Budget Cuts Force ACADEC to Become a Club

Pali’s Academic Decathlon (ACADEC) team lost its status as a seventh-period class when budget cuts forced it to become a lunch club in the fall of 2020. Now, the club leaders are struggling to keep its members motivated and involved. 

ACADEC teams consist of nine students, with three members allowed to compete at each GPA-designated level. During a competition, participants are tested on the math, science, english, history, art, music and economics of a given subject. In the past, Pali’s ACADEC team has won six regional championships.

As a seventh period class, ACADEC garnered significant interest amongst Pali students and dedication amongst its members, according to Pali math teacher and former ACADEC coach Dr. Minh Ha Ngo. Students in the class would sometimes stay after school until 6 p.m. or 7 p.m. to prepare for their upcoming competitions, Ngo said. 

“It was great fun because it was a team just like other sports teams,” she added, “The students bonded with each other.”

However, the budget cuts forced ACADEC to become a lunch club that only meets on even schedule days. 

“Having a class for nine students may have been too small for the school’s resources,” Ngo said, explaining the reasoning behind the switch.

Now, acting only with the authority of a club, rather than a class, ACADEC does not require students to study or complete work for a grade. 

“Since we’re no longer a course, people can just leave and drop out and we will never see them again,” junior and ACADEC President Ezekiel Ito said, adding that “we have no way to take recourse against that.”

Because participation is voluntary, ACADEC leadership has also been struggling to recruit members and to study and work as a group. 

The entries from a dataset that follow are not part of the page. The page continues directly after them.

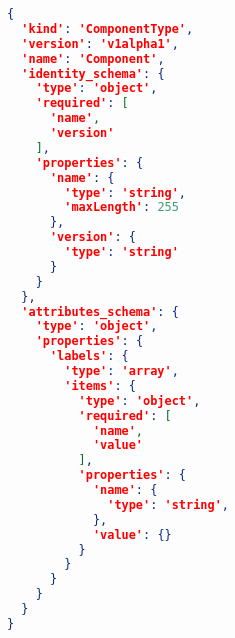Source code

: \begin{lstlisting}[language=json, caption=Request Body for Component Version Schema Creation, captionpos=b, label=lst:ComponentVersionSchemaCreation]
{
  'kind': 'ComponentType',
  'version': 'v1alpha1',
  'name': 'Component',
  'identity_schema': {
    'type': 'object',
    'required': [
      'name',
      'version'
    ],
    'properties': {
      'name': {
        'type': 'string',
        'maxLength': 255
      },
      'version': {
        'type': 'string'
      }
    }
  },
  'attributes_schema': {
    'type': 'object',
    'properties': {
      'labels': {
        'type': 'array',
        'items': {
          'type': 'object',
          'required': [
            'name',
            'value'
          ],
          'properties': {
            'name': {
              'type': 'string',
            },
            'value': {}
          }
        }  
      }
    }
  }
}
\end{lstlisting}

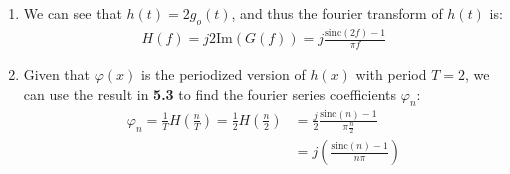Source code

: \documentclass{article}
\begin{document}
\begin{enumerate}[label=6.\arabic*]
    \item We can see that $h(t) = 2g_o(t)$, and thus the fourier transform of $h(t)$ is:
    \begin{align*}
        H(f) = j2\text{Im}(G(f)) = j \frac{\text{sinc}(2f) - 1}{\pi f}
    \end{align*}

    \item Given that $\varphi(x)$ is the periodized version of $h(x)$ with period $T=2$, we can use the result in \textbf{5.3} to find the fourier series coefficients $\varphi_n$:
    \begin{align*}
        \varphi_n = \frac{1}{T} H\left(\frac{n}{T}\right) = \frac{1}{2} H\left(\frac{n}{2}\right) &= \frac{j}{2} \frac{\text{sinc}(n) - 1}{\pi \frac{n}{2}} \\
        &= j\left(\frac{\text{sinc}(n) - 1}{n\pi}\right)
    \end{align*}
\end{enumerate}

\end{document}
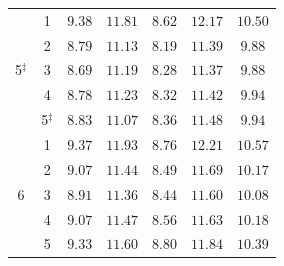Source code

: \documentclass[transmag]{IEEEtran}
\begin{document}
\begin{table}[!t]
{\begin{tabular}{c|c|cccc|c}
\midrule
\multirow{5}{*}{5$^{\ddagger}$} 
  & 1& $9.38$&$11.81$&$8.62$&$12.17$&$10.50$\\
  & 2 &$8.79$&$11.13$&$\bm{8.19}$&$11.39$&$\bm{9.88}$
\\
  & 3 &$\bm{8.69}$&$11.19$&$8.28$&$\bm{11.37}$&$\bm{9.88}$
\\
  & 4 &$8.78$&$11.23$&$8.32$&$11.42$&$9.94$
\\
  & 5$^{\ddagger}$ &$8.83$&$\bm{11.07}$&$8.36$&$11.48$&$9.94$\\
\midrule
\multirow{5}{*}{6} 
  & 1& $9.37$&$11.93$&$8.76$&$12.21$&$10.57$  \\
  & 2& $9.07$&$11.44$&$8.49$&$11.69$&$10.17$   \\
  & 3& $\bm{8.91}$&$\bm{11.36}$&$\bm{8.44}$&$\bm{11.60}$&$\bm{10.08}$ \\
  & 4& $9.07$&$11.47$&$8.56$&$11.63$&$10.18$\\
  & 5& $9.33$&$11.60$&$8.80$&$11.84$&$10.39 $\\
\midrule[0.2pt]
\bottomrule
\end{tabular}%

}
\label{tab:supple_exp_results_apc_paras}
\end{table}
\end{document}
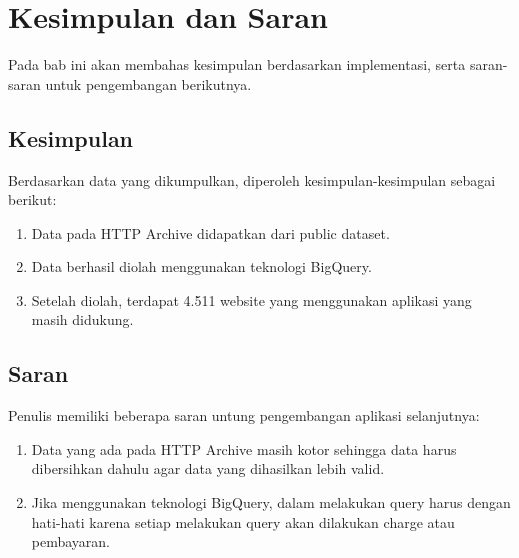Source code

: \chapter{Kesimpulan dan Saran}
\label{chap:kesimpulan_dan_saran}

Pada bab ini akan membahas kesimpulan berdasarkan implementasi, serta saran-saran untuk pengembangan berikutnya.

\section{Kesimpulan}
Berdasarkan data yang dikumpulkan, diperoleh kesimpulan-kesimpulan sebagai berikut:
\begin{enumerate}
	\item Data pada HTTP Archive didapatkan dari public dataset.
	\item Data berhasil diolah menggunakan teknologi BigQuery.
	\item Setelah diolah, terdapat 4.511 website yang menggunakan aplikasi yang masih didukung.
\end{enumerate}

\section{Saran}
Penulis memiliki beberapa saran untung pengembangan aplikasi selanjutnya:
\begin{enumerate}
	\item Data yang ada pada HTTP Archive masih kotor sehingga data harus dibersihkan dahulu agar data yang dihasilkan lebih valid.
	\item Jika menggunakan teknologi BigQuery, dalam melakukan query harus dengan hati-hati karena setiap melakukan query akan dilakukan charge atau pembayaran.
\end{enumerate}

“We did have kids showing up, but they weren’t willing to come during seventh period. So it fizzled out. Coming in at lunch and eating bologna in front of each other is not all that interesting,” Pali ACADEC advisor and science teacher Gregg Strouse said. “Coming together [and] being silent … can’t build cohesion. And without cohesion, we have nothing.”

Yet, Strouse still hopes that “this year, [the club] will spend the spring semester building that cohesion and understanding of the class.”